Nonfarm payrolls are generally negatively correlated with the price of gold. This means that higher than expected salary numbers will have a negative impact on the price of gold and vice versa. Rising non-farm payrolls generally have a positive impact on the value of the US dollar, and like most major commodities gold is priced in US dollars. If the US dollar rises in value, it will take fewer dollars to buy an ounce of gold. Higher interest rates (which have traditionally helped increase nonfarm payrolls) also reduce gold’s appeal as an investment compared to staying in cash, where the money will at least earn interest.
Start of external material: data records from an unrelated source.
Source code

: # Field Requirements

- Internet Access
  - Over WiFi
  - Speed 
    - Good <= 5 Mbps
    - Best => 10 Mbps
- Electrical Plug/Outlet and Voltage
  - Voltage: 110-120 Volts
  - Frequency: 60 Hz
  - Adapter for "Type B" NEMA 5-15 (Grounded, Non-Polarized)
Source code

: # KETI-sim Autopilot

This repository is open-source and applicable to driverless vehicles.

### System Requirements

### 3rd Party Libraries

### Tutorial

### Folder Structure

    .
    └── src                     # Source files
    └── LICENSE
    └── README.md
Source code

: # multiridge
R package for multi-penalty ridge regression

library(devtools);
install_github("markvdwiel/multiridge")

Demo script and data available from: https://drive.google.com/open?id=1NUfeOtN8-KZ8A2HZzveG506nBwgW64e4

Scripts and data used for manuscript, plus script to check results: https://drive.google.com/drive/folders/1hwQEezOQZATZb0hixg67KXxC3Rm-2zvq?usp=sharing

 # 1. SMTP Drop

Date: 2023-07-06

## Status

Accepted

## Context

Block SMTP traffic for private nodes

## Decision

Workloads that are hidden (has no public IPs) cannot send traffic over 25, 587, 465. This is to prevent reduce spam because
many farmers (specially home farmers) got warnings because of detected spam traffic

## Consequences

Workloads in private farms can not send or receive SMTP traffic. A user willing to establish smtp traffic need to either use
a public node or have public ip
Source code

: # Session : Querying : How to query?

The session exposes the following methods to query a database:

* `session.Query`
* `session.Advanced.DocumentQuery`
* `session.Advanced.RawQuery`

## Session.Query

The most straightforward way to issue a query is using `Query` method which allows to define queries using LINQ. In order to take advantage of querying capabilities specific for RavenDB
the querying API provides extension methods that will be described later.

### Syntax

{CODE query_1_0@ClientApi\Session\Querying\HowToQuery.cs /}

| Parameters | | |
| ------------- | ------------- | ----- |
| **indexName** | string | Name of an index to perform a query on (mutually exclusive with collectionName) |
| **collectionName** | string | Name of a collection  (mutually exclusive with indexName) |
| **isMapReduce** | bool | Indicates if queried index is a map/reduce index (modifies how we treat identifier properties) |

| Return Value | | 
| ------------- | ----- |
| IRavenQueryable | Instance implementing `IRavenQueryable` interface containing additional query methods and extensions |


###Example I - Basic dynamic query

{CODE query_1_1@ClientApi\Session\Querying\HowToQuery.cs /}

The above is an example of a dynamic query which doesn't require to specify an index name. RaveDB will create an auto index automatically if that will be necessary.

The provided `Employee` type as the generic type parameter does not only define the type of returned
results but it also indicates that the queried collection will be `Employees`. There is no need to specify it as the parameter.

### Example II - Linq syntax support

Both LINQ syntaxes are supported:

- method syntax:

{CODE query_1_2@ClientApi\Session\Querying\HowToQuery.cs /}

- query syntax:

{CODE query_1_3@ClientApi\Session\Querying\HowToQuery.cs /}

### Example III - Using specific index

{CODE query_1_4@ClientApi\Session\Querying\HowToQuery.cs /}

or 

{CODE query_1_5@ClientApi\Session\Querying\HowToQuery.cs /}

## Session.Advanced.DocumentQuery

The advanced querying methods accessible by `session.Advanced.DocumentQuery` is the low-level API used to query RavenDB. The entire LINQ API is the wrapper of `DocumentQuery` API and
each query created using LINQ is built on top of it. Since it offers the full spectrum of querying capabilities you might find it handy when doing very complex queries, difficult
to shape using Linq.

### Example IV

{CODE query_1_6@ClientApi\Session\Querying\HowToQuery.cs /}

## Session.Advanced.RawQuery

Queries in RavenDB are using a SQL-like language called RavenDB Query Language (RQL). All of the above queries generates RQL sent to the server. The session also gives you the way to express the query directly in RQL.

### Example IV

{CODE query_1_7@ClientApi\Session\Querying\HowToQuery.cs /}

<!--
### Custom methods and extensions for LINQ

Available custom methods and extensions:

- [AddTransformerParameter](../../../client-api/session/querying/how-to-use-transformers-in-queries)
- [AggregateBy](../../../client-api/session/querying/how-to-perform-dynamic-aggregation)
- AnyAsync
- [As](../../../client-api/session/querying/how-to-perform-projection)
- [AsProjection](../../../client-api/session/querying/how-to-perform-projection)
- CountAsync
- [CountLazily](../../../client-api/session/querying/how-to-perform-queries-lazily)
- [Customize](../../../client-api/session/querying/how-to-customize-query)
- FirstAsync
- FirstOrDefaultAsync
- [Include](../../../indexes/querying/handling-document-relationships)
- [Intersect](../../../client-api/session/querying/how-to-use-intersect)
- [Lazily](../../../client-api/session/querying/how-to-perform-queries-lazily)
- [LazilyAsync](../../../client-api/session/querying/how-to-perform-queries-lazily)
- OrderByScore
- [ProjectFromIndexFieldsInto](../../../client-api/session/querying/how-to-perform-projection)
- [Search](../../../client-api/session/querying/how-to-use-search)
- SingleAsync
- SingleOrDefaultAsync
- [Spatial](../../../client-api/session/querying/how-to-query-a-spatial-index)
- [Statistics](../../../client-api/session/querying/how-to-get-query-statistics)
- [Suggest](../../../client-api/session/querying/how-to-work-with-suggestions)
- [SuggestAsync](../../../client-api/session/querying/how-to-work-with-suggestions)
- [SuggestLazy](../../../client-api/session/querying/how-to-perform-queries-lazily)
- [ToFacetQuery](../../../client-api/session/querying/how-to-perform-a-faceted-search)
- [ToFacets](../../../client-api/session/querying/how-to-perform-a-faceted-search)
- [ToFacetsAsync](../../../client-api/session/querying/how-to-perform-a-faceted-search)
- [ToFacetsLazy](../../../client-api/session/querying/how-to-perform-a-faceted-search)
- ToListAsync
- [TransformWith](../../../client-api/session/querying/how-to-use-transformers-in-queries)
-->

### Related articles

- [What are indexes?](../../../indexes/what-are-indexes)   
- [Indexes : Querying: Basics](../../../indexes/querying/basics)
Nonfarm Payrolls are only one component within the larger payrolls report and can be overshadowed by others. Sometimes, when the US non-farm payrolls report is higher than expected, but average weekly earnings are lower than expected, the market has ignored the potential inflationary impact of the headline result and interpreted the earnings decline as deflationary. The components of the participation rate and average weekly hours can also influence the market reaction, but only in rare cases such as the “big resignation” or global financial crisis.